▶ _DATASET RECORDS_:
——

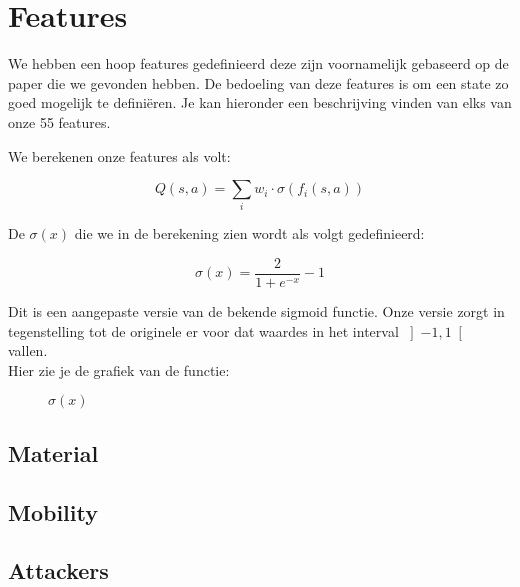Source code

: \documentclass[a4paper,openany]{uantwerpenassignment}
\begin{document}
\section{Features}

We hebben een hoop features gedefinieerd deze zijn voornamelijk gebaseerd op de paper\cite{rl} die we gevonden hebben. De bedoeling van deze features is om een state zo goed mogelijk te definiëren. Je kan hieronder een beschrijving vinden van elks van onze 55 features.

We berekenen onze features als volt:

$$
Q(s,a) = \sum_{i} w_{i} \cdot \sigma \left( f_i(s, a)\right)
$$

De $\sigma(x)$ die we in de berekening zien wordt als volgt gedefinieerd:

$$
\sigma(x) = \frac{2}{1 + e^{-x}} - 1
$$

Dit is een aangepaste versie van de bekende sigmoid\cite{WSF} functie. Onze versie zorgt in tegenstelling tot de originele er voor dat waardes in het interval $\left]-1,1\right[$ vallen.\\
Hier zie je de grafiek van de functie:

\begin{figure}[h]
    \centering
    \caption{$\sigma(x)$} \label{fig:sigmoid}
\end{figure}


\subsection{Material}
\subsection{Mobility}
\subsection{Attackers}
\end{document}
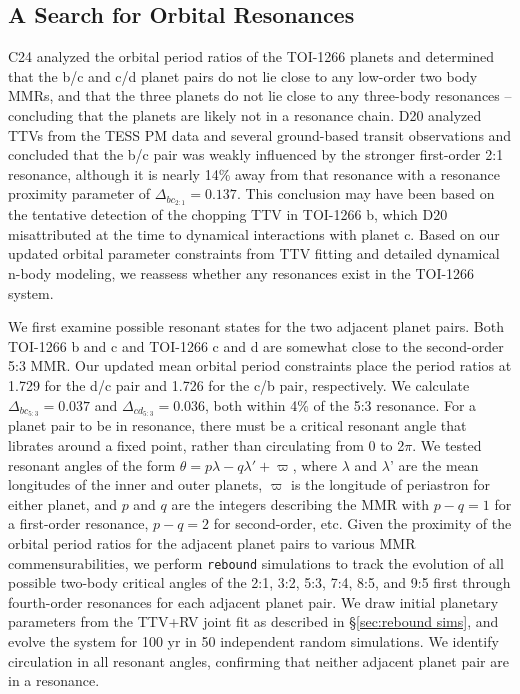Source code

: \documentclass[twocolumn]{aastex631}
\begin{document}
\subsection{A Search for Orbital Resonances}

C24 analyzed the orbital period ratios of the TOI-1266 planets and determined that the b/c and c/d planet pairs do not lie close to any low-order two body MMRs, and that the three planets do not lie close to any three-body resonances -- concluding that the planets are likely not in a resonance chain. D20 analyzed TTVs from the TESS PM data and several ground-based transit observations and concluded that the b/c pair was weakly influenced by the stronger first-order 2:1 resonance, although it is nearly 14\% away from that resonance with a resonance proximity parameter \citep{Lithwick_2012} of $\Delta_{bc_{2:1}} = 0.137$. This conclusion may have been based on the tentative detection of the chopping TTV in TOI-1266 b, which D20 misattributed at the time to dynamical interactions with planet c. Based on our updated orbital parameter constraints from TTV fitting and detailed dynamical n-body modeling, we reassess whether any resonances exist in the TOI-1266 system. 

We first examine possible resonant states for the two adjacent planet pairs. Both TOI-1266 b and c and TOI-1266 c and d are somewhat close to the second-order 5:3 MMR. Our updated mean orbital period constraints place the period ratios at 1.729 for the d/c pair and 1.726 for the c/b pair, respectively.  We calculate $\Delta_{bc_{5:3}} = 0.037$ and $\Delta_{cd_{5:3}} = 0.036$, both within 4\% of the 5:3 resonance. For a planet pair to be in resonance, there must be a critical resonant angle that librates around a fixed point, rather than circulating from 0 to 2$\pi$. We tested resonant angles of the form $\theta = p\lambda - q\lambda' + \varpi$, where $\lambda$ and $\lambda$' are the mean longitudes of the inner and outer planets, $\varpi$ is the longitude of periastron for either planet, and $p$ and $q$ are the integers describing the MMR with $p - q = 1$ for a first-order resonance, $p - q = 2$ for second-order, etc. Given the proximity of the orbital period ratios for the adjacent planet pairs to various MMR commensurabilities, we perform \texttt{rebound} simulations to track the evolution of all possible two-body critical angles of the 2:1, 3:2, 5:3, 7:4, 8:5, and 9:5 first through fourth-order resonances for each adjacent planet pair. We draw initial planetary parameters from the TTV+RV joint fit as described in \S\ref{sec:rebound sims}, and evolve the system for 100 yr in 50 independent random simulations. We identify circulation in all resonant angles, confirming that neither adjacent planet pair are in a resonance.
\end{document}
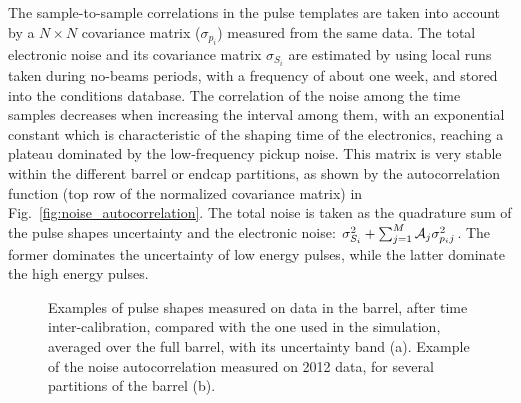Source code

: \documentclass[journal]{IEEEtran}
\begin{document}
The sample-to-sample correlations in the pulse templates are taken into account by a $N \times N$ covariance matrix ($\sigma_{p_i}$) measured from the same data. The total electronic noise and its covariance matrix $\sigma_{S_i}$ are estimated by using local runs taken during no-beams periods, with a frequency of about one week, and stored into the conditions database. The correlation of the noise among the time samples decreases when increasing the interval among them, with an exponential constant which is characteristic of the shaping time of the electronics, reaching a plateau dominated by the low-frequency pickup noise. This matrix is very stable within the different barrel or endcap partitions, as shown by the autocorrelation function (top row of the normalized covariance matrix) in Fig.~\ref{fig:noise_autocorrelation}. The total noise is taken as the quadrature sum of the pulse shapes uncertainty and the electronic noise: $\sigma_{S_i}^2+\sum_{j=1}^M {\cal A}_{j}\sigma_{p_ij}^2$. The former dominates the uncertainty of low energy pulses, while the latter dominate the high energy pulses.
%
\begin{figure}[!t]
  \begin{center}
    \caption{Examples of pulse shapes measured on data in the barrel, after time inter-calibration, compared with the one used in the simulation, averaged over the full barrel, with its uncertainty band (a). Example of the noise autocorrelation measured on 2012 data, for several partitions of the barrel (b). \label{fig:pulse_shapes} }
  \end{center}
\end{figure}
\end{document}

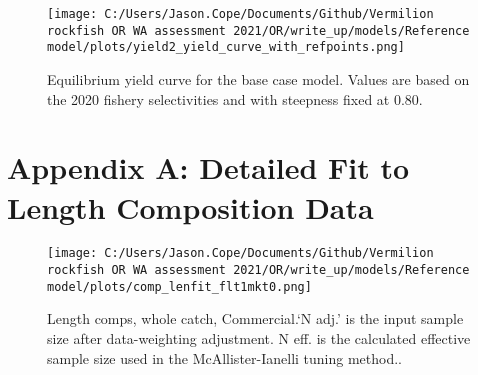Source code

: \documentclass[11pt,
  english,
  a4paper,
]{article}
\begin{document}
\tagmcend\tagstructend


\begin{figure}
\centering
\texttt{[image: C:/Users/Jason.Cope/Documents/Github/Vermilion rockfish OR WA assessment 2021/OR/write\_up/models/Reference model/plots/yield2\_yield\_curve\_with\_refpoints.png]}
\caption{Equilibrium yield curve for the base case model. Values are based on the 2020 fishery selectivities and with steepness fixed at 0.80.\label{fig:yield}}
\end{figure}

\tagmcend\tagstructend

\clearpage


\hypertarget{app-a}{%
\section{Appendix A: Detailed Fit to Length Composition Data}\label{app-a}}

\leavevmode\tagmcend\tagstructend


\begin{figure}
\centering
\texttt{[image: C:/Users/Jason.Cope/Documents/Github/Vermilion rockfish OR WA assessment 2021/OR/write\_up/models/Reference model/plots/comp\_lenfit\_flt1mkt0.png]}
\caption{Length comps, whole catch, Commercial.`N adj.' is the input sample size after data-weighting adjustment. N eff. is the calculated effective sample size used in the McAllister-Ianelli tuning method..\label{fig:comp_lenfit_flt1mkt0}}
\end{figure}

\tagmcend\tagstructend

\end{document}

——

▶ _ACTIVITY_:
What is needed is a verbatim copy of the entries, leaving out any pictures.

▶ _SOLUTION TO THE EXERCISE_:
Source code

: \documentclass[a4paper,openany]{uantwerpenassignment}
\begin{document}
\section{Features}

We hebben een hoop features gedefinieerd deze zijn voornamelijk gebaseerd op de paper\cite{rl} die we gevonden hebben. De bedoeling van deze features is om een state zo goed mogelijk te definiëren. Je kan hieronder een beschrijving vinden van elks van onze 55 features.

We berekenen onze features als volt:

$$
Q(s,a) = \sum_{i} w_{i} \cdot \sigma \left( f_i(s, a)\right)
$$

De $\sigma(x)$ die we in de berekening zien wordt als volgt gedefinieerd:

$$
\sigma(x) = \frac{2}{1 + e^{-x}} - 1
$$

Dit is een aangepaste versie van de bekende sigmoid\cite{WSF} functie. Onze versie zorgt in tegenstelling tot de originele er voor dat waardes in het interval $\left]-1,1\right[$ vallen.\\
Hier zie je de grafiek van de functie:

\begin{figure}[h]
    \centering
    \caption{$\sigma(x)$} \label{fig:sigmoid}
\end{figure}


\subsection{Material}
\subsection{Mobility}
\subsection{Attackers}
\end{document}
Source code

: \documentclass[twocolumn]{aastex631}
\begin{document}
\subsection{A Search for Orbital Resonances}

C24 analyzed the orbital period ratios of the TOI-1266 planets and determined that the b/c and c/d planet pairs do not lie close to any low-order two body MMRs, and that the three planets do not lie close to any three-body resonances -- concluding that the planets are likely not in a resonance chain. D20 analyzed TTVs from the TESS PM data and several ground-based transit observations and concluded that the b/c pair was weakly influenced by the stronger first-order 2:1 resonance, although it is nearly 14\% away from that resonance with a resonance proximity parameter \citep{Lithwick_2012} of $\Delta_{bc_{2:1}} = 0.137$. This conclusion may have been based on the tentative detection of the chopping TTV in TOI-1266 b, which D20 misattributed at the time to dynamical interactions with planet c. Based on our updated orbital parameter constraints from TTV fitting and detailed dynamical n-body modeling, we reassess whether any resonances exist in the TOI-1266 system. 

We first examine possible resonant states for the two adjacent planet pairs. Both TOI-1266 b and c and TOI-1266 c and d are somewhat close to the second-order 5:3 MMR. Our updated mean orbital period constraints place the period ratios at 1.729 for the d/c pair and 1.726 for the c/b pair, respectively.  We calculate $\Delta_{bc_{5:3}} = 0.037$ and $\Delta_{cd_{5:3}} = 0.036$, both within 4\% of the 5:3 resonance. For a planet pair to be in resonance, there must be a critical resonant angle that librates around a fixed point, rather than circulating from 0 to 2$\pi$. We tested resonant angles of the form $\theta = p\lambda - q\lambda' + \varpi$, where $\lambda$ and $\lambda$' are the mean longitudes of the inner and outer planets, $\varpi$ is the longitude of periastron for either planet, and $p$ and $q$ are the integers describing the MMR with $p - q = 1$ for a first-order resonance, $p - q = 2$ for second-order, etc. Given the proximity of the orbital period ratios for the adjacent planet pairs to various MMR commensurabilities, we perform \texttt{rebound} simulations to track the evolution of all possible two-body critical angles of the 2:1, 3:2, 5:3, 7:4, 8:5, and 9:5 first through fourth-order resonances for each adjacent planet pair. We draw initial planetary parameters from the TTV+RV joint fit as described in \S\ref{sec:rebound sims}, and evolve the system for 100 yr in 50 independent random simulations. We identify circulation in all resonant angles, confirming that neither adjacent planet pair are in a resonance.
\end{document}
Source code

: \documentclass[journal]{IEEEtran}
\begin{document}
The sample-to-sample correlations in the pulse templates are taken into account by a $N \times N$ covariance matrix ($\sigma_{p_i}$) measured from the same data. The total electronic noise and its covariance matrix $\sigma_{S_i}$ are estimated by using local runs taken during no-beams periods, with a frequency of about one week, and stored into the conditions database. The correlation of the noise among the time samples decreases when increasing the interval among them, with an exponential constant which is characteristic of the shaping time of the electronics, reaching a plateau dominated by the low-frequency pickup noise. This matrix is very stable within the different barrel or endcap partitions, as shown by the autocorrelation function (top row of the normalized covariance matrix) in Fig.~\ref{fig:noise_autocorrelation}. The total noise is taken as the quadrature sum of the pulse shapes uncertainty and the electronic noise: $\sigma_{S_i}^2+\sum_{j=1}^M {\cal A}_{j}\sigma_{p_ij}^2$. The former dominates the uncertainty of low energy pulses, while the latter dominate the high energy pulses.
%
\begin{figure}[!t]
  \begin{center}
    \caption{Examples of pulse shapes measured on data in the barrel, after time inter-calibration, compared with the one used in the simulation, averaged over the full barrel, with its uncertainty band (a). Example of the noise autocorrelation measured on 2012 data, for several partitions of the barrel (b). \label{fig:pulse_shapes} }
  \end{center}
\end{figure}
\end{document}

Source code

: \documentclass[11pt,
  english,
  a4paper,
]{article}
\begin{document}
\tagmcend\tagstructend


\begin{figure}
\centering
\texttt{[image: C:/Users/Jason.Cope/Documents/Github/Vermilion rockfish OR WA assessment 2021/OR/write\_up/models/Reference model/plots/yield2\_yield\_curve\_with\_refpoints.png]}
\caption{Equilibrium yield curve for the base case model. Values are based on the 2020 fishery selectivities and with steepness fixed at 0.80.\label{fig:yield}}
\end{figure}

\tagmcend\tagstructend

\clearpage


\hypertarget{app-a}{%
\section{Appendix A: Detailed Fit to Length Composition Data}\label{app-a}}

\leavevmode\tagmcend\tagstructend


\begin{figure}
\centering
\texttt{[image: C:/Users/Jason.Cope/Documents/Github/Vermilion rockfish OR WA assessment 2021/OR/write\_up/models/Reference model/plots/comp\_lenfit\_flt1mkt0.png]}
\caption{Length comps, whole catch, Commercial.`N adj.' is the input sample size after data-weighting adjustment. N eff. is the calculated effective sample size used in the McAllister-Ianelli tuning method..\label{fig:comp_lenfit_flt1mkt0}}
\end{figure}

\tagmcend\tagstructend

\end{document}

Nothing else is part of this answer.